RSS Feed for This Post

ÇİAÇ: Örgütlenme ve Mücadelede Yeni Bir Model

Semra Pelek

Türkiye Büyük Meclisi’nden neredeyse çıkmadılar, milletvekillerini, Adalet Komisyonu üyelerini, medyayı sıkı markaja aldılar. Cumhurbaşkanı Abdullah Gül ile Başbakan Recep Tayyip Erdoğan ile görüştüler… Tek bir amaçları vardı: Terörle Mücadele Kanunu (TMK) kapsamında yetişkinlerle aynı şartlarda yargılanan, sayıları dört bini bulan çocukların hukuki durumlarını düzeltmek.

Çocuklar İçin Adalet Çağrıcıları’nın (ÇİAÇ) iki yıl boyunca sürdürdüğü çalışmalar sonunda, Meclis TMK’da değişiklik yapan yasayı çıkardı. Çocuklar bundan sonra Çocuk Adalet Sistemine göre Çocuk Mahkemeleri’nde yargılanacak. Yasa çocuklar yönünden pek çok iyileştirme getirdi.

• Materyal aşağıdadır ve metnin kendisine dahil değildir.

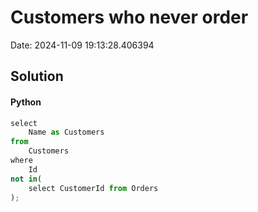 # Customers who never order

Date: 2024-11-09 19:13:28.406394

## Solution

#### Python
```python
select
    Name as Customers
from
    Customers
where
    Id
not in(
    select CustomerId from Orders
);
 ``` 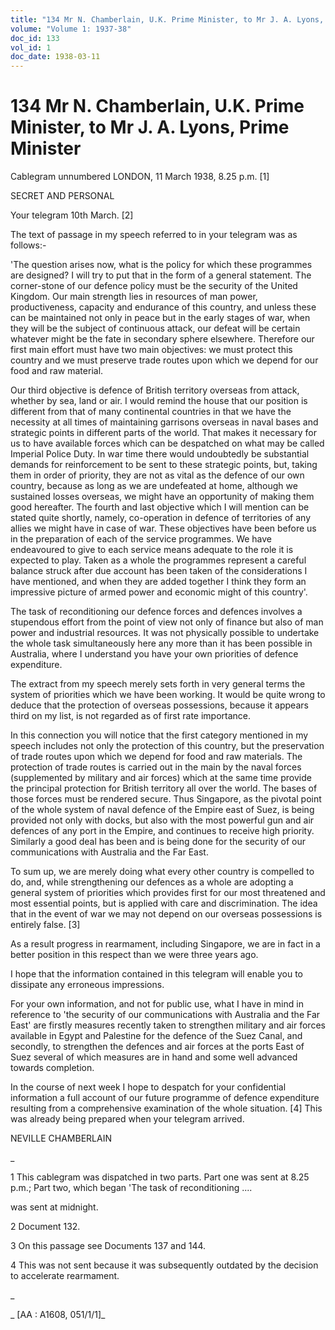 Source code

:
 ```yaml
---
title: "134 Mr N. Chamberlain, U.K. Prime Minister, to Mr J. A. Lyons, Prime Minister"
volume: "Volume 1: 1937-38"
doc_id: 133
vol_id: 1
doc_date: 1938-03-11
---
```


# 134 Mr N. Chamberlain, U.K. Prime Minister, to Mr J. A. Lyons, Prime Minister

Cablegram unnumbered LONDON, 11 March 1938, 8.25 p.m. [1]

SECRET AND PERSONAL

Your telegram 10th March. [2]

The text of passage in my speech referred to in your telegram was as follows:-

'The question arises now, what is the policy for which these programmes are designed? I will try to put that in the form of a general statement. The corner-stone of our defence policy must be the security of the United Kingdom. Our main strength lies in resources of man power, productiveness, capacity and endurance of this country, and unless these can be maintained not only in peace but in the early stages of war, when they will be the subject of continuous attack, our defeat will be certain whatever might be the fate in secondary sphere elsewhere. Therefore our first main effort must have two main objectives: we must protect this country and we must preserve trade routes upon which we depend for our food and raw material.

Our third objective is defence of British territory overseas from attack, whether by sea, land or air. I would remind the house that our position is different from that of many continental countries in that we have the necessity at all times of maintaining garrisons overseas in naval bases and strategic points in different parts of the world. That makes it necessary for us to have available forces which can be despatched on what may be called Imperial Police Duty. In war time there would undoubtedly be substantial demands for reinforcement to be sent to these strategic points, but, taking them in order of priority, they are not as vital as the defence of our own country, because as long as we are undefeated at home, although we sustained losses overseas, we might have an opportunity of making them good hereafter. The fourth and last objective which I will mention can be stated quite shortly, namely, co-operation in defence of territories of any allies we might have in case of war. These objectives have been before us in the preparation of each of the service programmes. We have endeavoured to give to each service means adequate to the role it is expected to play. Taken as a whole the programmes represent a careful balance struck after due account has been taken of the considerations I have mentioned, and when they are added together I think they form an impressive picture of armed power and economic might of this country'.

The task of reconditioning our defence forces and defences involves a stupendous effort from the point of view not only of finance but also of man power and industrial resources. It was not physically possible to undertake the whole task simultaneously here any more than it has been possible in Australia, where I understand you have your own priorities of defence expenditure.

The extract from my speech merely sets forth in very general terms the system of priorities which we have been working. It would be quite wrong to deduce that the protection of overseas possessions, because it appears third on my list, is not regarded as of first rate importance.

In this connection you will notice that the first category mentioned in my speech includes not only the protection of this country, but the preservation of trade routes upon which we depend for food and raw materials. The protection of trade routes is carried out in the main by the naval forces (supplemented by military and air forces) which at the same time provide the principal protection for British territory all over the world. The bases of those forces must be rendered secure. Thus Singapore, as the pivotal point of the whole system of naval defence of the Empire east of Suez, is being provided not only with docks, but also with the most powerful gun and air defences of any port in the Empire, and continues to receive high priority. Similarly a good deal has been and is being done for the security of our communications with Australia and the Far East.

To sum up, we are merely doing what every other country is compelled to do, and, while strengthening our defences as a whole are adopting a general system of priorities which provides first for our most threatened and most essential points, but is applied with care and discrimination. The idea that in the event of war we may not depend on our overseas possessions is entirely false. [3]

As a result progress in rearmament, including Singapore, we are in fact in a better position in this respect than we were three years ago.

I hope that the information contained in this telegram will enable you to dissipate any erroneous impressions.

For your own information, and not for public use, what I have in mind in reference to 'the security of our communications with Australia and the Far East' are firstly measures recently taken to strengthen military and air forces available in Egypt and Palestine for the defence of the Suez Canal, and secondly, to strengthen the defences and air forces at the ports East of Suez several of which measures are in hand and some well advanced towards completion.

In the course of next week I hope to despatch for your confidential information a full account of our future programme of defence expenditure resulting from a comprehensive examination of the whole situation. [4] This was already being prepared when your telegram arrived.

NEVILLE CHAMBERLAIN

_

1 This cablegram was dispatched in two parts. Part one was sent at 8.25 p.m.; Part two, which began 'The task of reconditioning ....

was sent at midnight.

2 Document 132.

3 On this passage see Documents 137 and 144.

4 This was not sent because it was subsequently outdated by the decision to accelerate rearmament.

_

_ [AA : A1608, 051/1/1]_
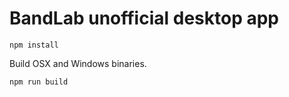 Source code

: # BandLab unofficial desktop app

```
npm install
```

Build OSX and Windows binaries.

```
npm run build
```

Aralarında hukukçuların, psikologların, sanatçıların, sivil toplum örgütü üyelerinin, gazetecilerin ve sayamadığımız pek çok gönüllünün bulunduğu vatandaş girişimi ÇİAÇ, dernekleşmedi; bir başkan seçmedi ya da yönetim kurulu oluşturmadı. Oluşturulan elektronik grubu üzerinden haberleşildi; herkes burada üyesi olduğu grupları arkasında bırakarak birey olarak yer aldı.

ÇİAÇ, 1 Ağustos’tan itibaren kendini feshediyor. Grubun iletişim kurduğu elektronik posta grubu bu tarihte kapatılacak. Bu karar grubun oluşturulduğu 2008 yılında alınmıştı.

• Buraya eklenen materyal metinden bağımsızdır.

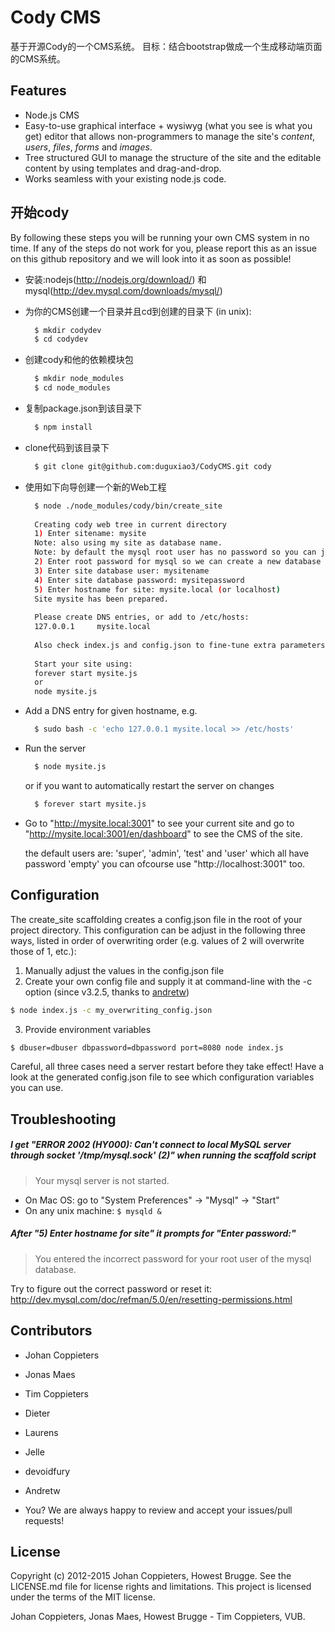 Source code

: # Cody CMS

基于开源Cody的一个CMS系统。
目标：结合bootstrap做成一个生成移动端页面的CMS系统。

## Features

* Node.js CMS
* Easy-to-use graphical interface + wysiwyg (what you see is what you get) editor that allows non-programmers to manage the site's *content*, *users*, *files*, *forms* and *images*.
* Tree structured GUI to manage the structure of the site and the editable content by using templates and drag-and-drop.
* Works seamless with your existing node.js code.


## 开始cody

By following these steps you will be running your own CMS system in no time. If any of the steps do not work for you, please report this as an issue on this github repository and we will look into it as soon as possible!

* 安装:nodejs(http://nodejs.org/download/) 和 mysql(http://dev.mysql.com/downloads/mysql/)
* 为你的CMS创建一个目录并且cd到创建的目录下 (in unix):

  ```bash
	$ mkdir codydev
	$ cd codydev
  ```
* 创建cody和他的依赖模块包

  ```bash
	$ mkdir node_modules
	$ cd node_modules
  ```
* 复制package.json到该目录下

  ```bash
	$ npm install
  ```
* clone代码到该目录下

  ```bash
	$ git clone git@github.com:duguxiao3/CodyCMS.git cody
  ```

* 使用如下向导创建一个新的Web工程

  ```bash
    $ node ./node_modules/cody/bin/create_site
    
    Creating cody web tree in current directory
    1) Enter sitename: mysite
    Note: also using my site as database name.
    Note: by default the mysql root user has no password so you can just hit enter, if you forgot the root password see http://dev.mysql.com/doc/refman/5.0/en/resetting-permissions.html
    2) Enter root password for mysql so we can create a new database and user: 
    3) Enter site database user: mysitename
    4) Enter site database password: mysitepassword
    5) Enter hostname for site: mysite.local (or localhost)
    Site mysite has been prepared.
    
    Please create DNS entries, or add to /etc/hosts:
    127.0.0.1     mysite.local
    
    Also check index.js and config.json to fine-tune extra parameters, encryption key, ...
    
    Start your site using:
    forever start mysite.js
    or
    node mysite.js
  ```
* Add a DNS entry for given hostname, e.g.

  ```bash
    $ sudo bash -c 'echo 127.0.0.1 mysite.local >> /etc/hosts'
  ```
* Run the server
  
  ```bash
    $ node mysite.js
  ```
  or if you want to automatically restart the server on changes
  
  ```bash
    $ forever start mysite.js
  ```
  
* Go to "http://mysite.local:3001" to see your current site and go to "http://mysite.local:3001/en/dashboard" to see the CMS of the site.

  the default users are: 'super', 'admin', 'test' and 'user' which all have password 'empty'
  you can ofcourse use "http://localhost:3001" too.


## Configuration

The create_site scaffolding creates a config.json file in the root of your project directory. This configuration can be adjust in the following three ways, listed in order of overwriting order (e.g. values of 2 will overwrite those of 1, etc.):

1. Manually adjust the values in the config.json file
2. Create your own config file and supply it at command-line with the -c option (since v3.2.5, thanks to [andretw](https://github.com/jcoppieters/cody/pull/17))
```bash
$ node index.js -c my_overwriting_config.json
```
3. Provide environment variables
```bash
$ dbuser=dbuser dbpassword=dbpassword port=8080 node index.js
```

Careful, all three cases need a server restart before they take effect!
Have a look at the generated config.json file to see which configuration variables you can use.


## Troubleshooting

##### I get "ERROR 2002 (HY000): Can't connect to local MySQL server through socket '/tmp/mysql.sock' (2)" when running the scaffold script
  > Your mysql server is not started.
  
  * On Mac OS: go to "System Preferences" -> "Mysql" -> "Start"
  * On any unix machine: ```$ mysqld &```

##### After "5) Enter hostname for site" it prompts for "Enter password:"
  > You entered the incorrect password for your root user of the mysql database.
  
  Try to figure out the correct password or reset it: http://dev.mysql.com/doc/refman/5.0/en/resetting-permissions.html

## Contributors

  * Johan Coppieters
  * Jonas Maes
  * Tim Coppieters
  * Dieter
  * Laurens
  * Jelle

  * devoidfury
  * Andretw
  * You? We are always happy to review and accept your issues/pull requests!
  
## License

Copyright (c) 2012-2015 Johan Coppieters, Howest Brugge. See the LICENSE.md file for license rights and
limitations. This project is licensed under the terms of the MIT license.


Johan Coppieters, Jonas Maes, Howest Brugge - Tim Coppieters, VUB.
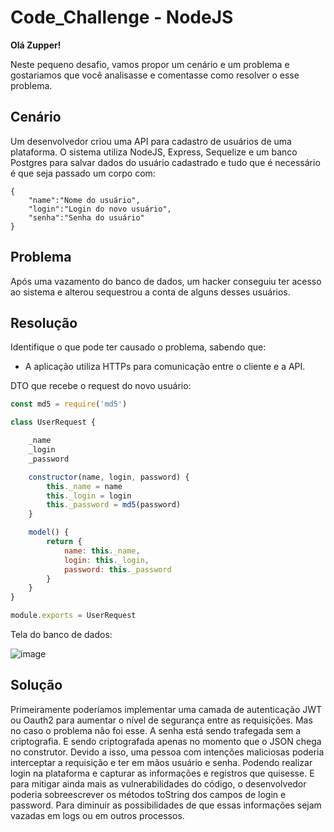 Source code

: 
# Code_Challenge - NodeJS

**Olá Zupper!**

Neste pequeno desafio, vamos propor um cenário e um problema e gostariamos que você analisasse e comentasse como resolver o esse problema.

## Cenário
Um desenvolvedor criou uma API para cadastro de usuários de uma plataforma.
O sistema utiliza NodeJS, Express, Sequelize e um banco Postgres para salvar dados do usuário cadastrado e tudo que é necessário é que seja passado um corpo com:

```
{
    "name":"Nome do usuário",
    "login":"Login do novo usuário",
    "senha":"Senha do usuário"
}
```

## Problema
Após uma vazamento do banco de dados, um hacker conseguiu ter acesso ao sistema e alterou sequestrou a conta de alguns desses usuários.

## Resolução
Identifique o que pode ter causado o problema, sabendo que:

- A aplicação utiliza HTTPs para comunicação entre o cliente e a API.

DTO que recebe o request do novo usuário:

```javascript
const md5 = require('md5')

class UserRequest {

    _name
    _login
    _password

    constructor(name, login, password) {
        this._name = name
        this._login = login
        this._password = md5(password)
    }

    model() {
        return {
            name: this._name,
            login: this._login,
            password: this._password
        }
    }
}

module.exports = UserRequest
```


Tela do banco de dados: 

![image](https://user-images.githubusercontent.com/90329628/141365554-585488de-831a-4610-b9ec-2127d161fd69.png)

## Solução

Primeiramente poderíamos implementar uma camada de autenticação JWT ou Oauth2 para aumentar o nível de segurança entre as requisições. Mas no caso o problema não foi esse. A senha está sendo trafegada sem a criptografia. E sendo criptografada apenas no momento que o JSON chega no construtor. Devido a isso, uma pessoa com intenções maliciosas poderia interceptar a requisição e ter em mãos usuário e senha. Podendo realizar login na plataforma e capturar as informações e registros que quisesse. E para mitigar ainda mais as vulnerabilidades do código, o desenvolvedor poderia
sobreescrever os métodos toString dos campos de login e password. Para diminuir as possibilidades de que essas informações sejam vazadas em logs
ou em outros processos.
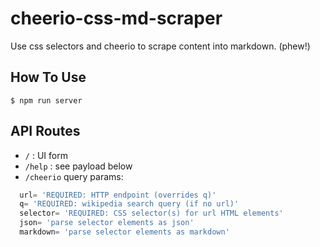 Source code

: # cheerio-css-md-scraper

Use css selectors and cheerio to scrape content into markdown. (phew!)

## How To Use

`$ npm run server`

## API Routes

- `/` : UI form
- `/help` : see payload below
- `/cheerio` query params:

```js
  url= 'REQUIRED: HTTP endpoint (overrides q)'
  q= 'REQUIRED: wikipedia search query (if no url)'
  selector= 'REQUIRED: CSS selector(s) for url HTML elements'
  json= 'parse selector elements as json'
  markdown= 'parse selector elements as markdown'
```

Grubun nasıl oluşturulduğunu, nasıl çalıştıklarını ve feshetme kararını sürecin başından beri çalışmalara katılan yönetmen Melek Ulagay Taylan ile konuştuk…

Çocuklar İçin Adalet Çağrıcıları grubu nasıl kuruldu?

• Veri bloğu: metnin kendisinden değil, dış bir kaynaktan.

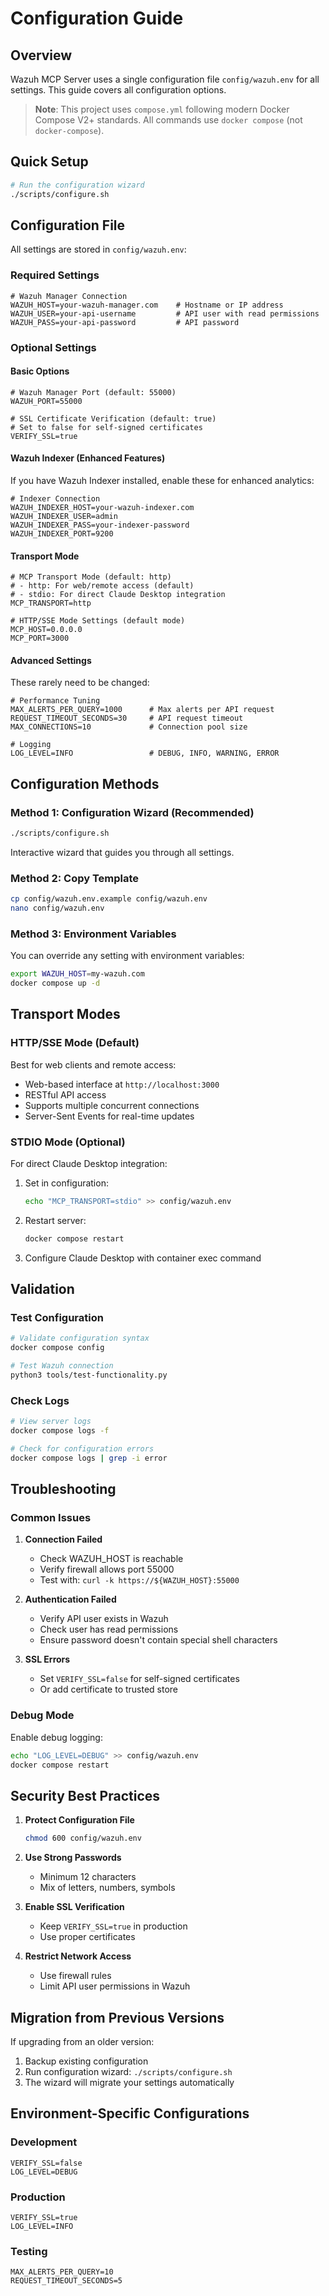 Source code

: # Configuration Guide

## Overview

Wazuh MCP Server uses a single configuration file `config/wazuh.env` for all settings. This guide covers all configuration options.

> **Note**: This project uses `compose.yml` following modern Docker Compose V2+ standards. All commands use `docker compose` (not `docker-compose`).

## Quick Setup

```bash
# Run the configuration wizard
./scripts/configure.sh
```

## Configuration File

All settings are stored in `config/wazuh.env`:

### Required Settings

```env
# Wazuh Manager Connection
WAZUH_HOST=your-wazuh-manager.com    # Hostname or IP address
WAZUH_USER=your-api-username         # API user with read permissions
WAZUH_PASS=your-api-password         # API password
```

### Optional Settings

#### Basic Options

```env
# Wazuh Manager Port (default: 55000)
WAZUH_PORT=55000

# SSL Certificate Verification (default: true)
# Set to false for self-signed certificates
VERIFY_SSL=true
```

#### Wazuh Indexer (Enhanced Features)

If you have Wazuh Indexer installed, enable these for enhanced analytics:

```env
# Indexer Connection
WAZUH_INDEXER_HOST=your-wazuh-indexer.com
WAZUH_INDEXER_USER=admin
WAZUH_INDEXER_PASS=your-indexer-password
WAZUH_INDEXER_PORT=9200
```

#### Transport Mode

```env
# MCP Transport Mode (default: http)
# - http: For web/remote access (default)
# - stdio: For direct Claude Desktop integration
MCP_TRANSPORT=http

# HTTP/SSE Mode Settings (default mode)
MCP_HOST=0.0.0.0
MCP_PORT=3000
```

#### Advanced Settings

These rarely need to be changed:

```env
# Performance Tuning
MAX_ALERTS_PER_QUERY=1000      # Max alerts per API request
REQUEST_TIMEOUT_SECONDS=30     # API request timeout
MAX_CONNECTIONS=10             # Connection pool size

# Logging
LOG_LEVEL=INFO                 # DEBUG, INFO, WARNING, ERROR
```

## Configuration Methods

### Method 1: Configuration Wizard (Recommended)

```bash
./scripts/configure.sh
```

Interactive wizard that guides you through all settings.

### Method 2: Copy Template

```bash
cp config/wazuh.env.example config/wazuh.env
nano config/wazuh.env
```

### Method 3: Environment Variables

You can override any setting with environment variables:

```bash
export WAZUH_HOST=my-wazuh.com
docker compose up -d
```

## Transport Modes

### HTTP/SSE Mode (Default)

Best for web clients and remote access:
- Web-based interface at `http://localhost:3000`
- RESTful API access
- Supports multiple concurrent connections
- Server-Sent Events for real-time updates

### STDIO Mode (Optional)

For direct Claude Desktop integration:
1. Set in configuration:
   ```bash
   echo "MCP_TRANSPORT=stdio" >> config/wazuh.env
   ```

2. Restart server:
   ```bash
   docker compose restart
   ```

3. Configure Claude Desktop with container exec command

## Validation

### Test Configuration

```bash
# Validate configuration syntax
docker compose config

# Test Wazuh connection
python3 tools/test-functionality.py
```

### Check Logs

```bash
# View server logs
docker compose logs -f

# Check for configuration errors
docker compose logs | grep -i error
```

## Troubleshooting

### Common Issues

1. **Connection Failed**
   - Check WAZUH_HOST is reachable
   - Verify firewall allows port 55000
   - Test with: `curl -k https://${WAZUH_HOST}:55000`

2. **Authentication Failed**
   - Verify API user exists in Wazuh
   - Check user has read permissions
   - Ensure password doesn't contain special shell characters

3. **SSL Errors**
   - Set `VERIFY_SSL=false` for self-signed certificates
   - Or add certificate to trusted store

### Debug Mode

Enable debug logging:
```bash
echo "LOG_LEVEL=DEBUG" >> config/wazuh.env
docker compose restart
```

## Security Best Practices

1. **Protect Configuration File**
   ```bash
   chmod 600 config/wazuh.env
   ```

2. **Use Strong Passwords**
   - Minimum 12 characters
   - Mix of letters, numbers, symbols

3. **Enable SSL Verification**
   - Keep `VERIFY_SSL=true` in production
   - Use proper certificates

4. **Restrict Network Access**
   - Use firewall rules
   - Limit API user permissions in Wazuh

## Migration from Previous Versions

If upgrading from an older version:

1. Backup existing configuration
2. Run configuration wizard: `./scripts/configure.sh`
3. The wizard will migrate your settings automatically

## Environment-Specific Configurations

### Development
```env
VERIFY_SSL=false
LOG_LEVEL=DEBUG
```

### Production
```env
VERIFY_SSL=true
LOG_LEVEL=INFO
```

### Testing
```env
MAX_ALERTS_PER_QUERY=10
REQUEST_TIMEOUT_SECONDS=5
```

Daha ÇİAÇ kurulmadan, çoğunluğu kadın olan bir grupla, 2008 sonlarında, Diyarbakır’da TMK kapsamında yargılanan çocukların davasını izlemeye gittik. Çocukların mahkemeye getiriliş ve orada bütün gün bekletiliş biçimleri hepimizi çok etkiledi. Çocuk ve ailesi yargılama yapılmadan, baştan cezalandırılıyordu. Türkiye’de bu hep yapılıyor ve ülkedeki ciddi sorunların temelinde, şüphe üzerinden cezalandırma mekanizması yatıyor. Bu psikoloji nasıl işliyor çok iyi biliyorum, bunun şimdi çocuklara yapılması bana çok ağır geldi bunun için ÇİAÇ’a girdim.

Diyarbakır’a giden grupla birlikte mi kurdunuz ÇİAÇ’ı?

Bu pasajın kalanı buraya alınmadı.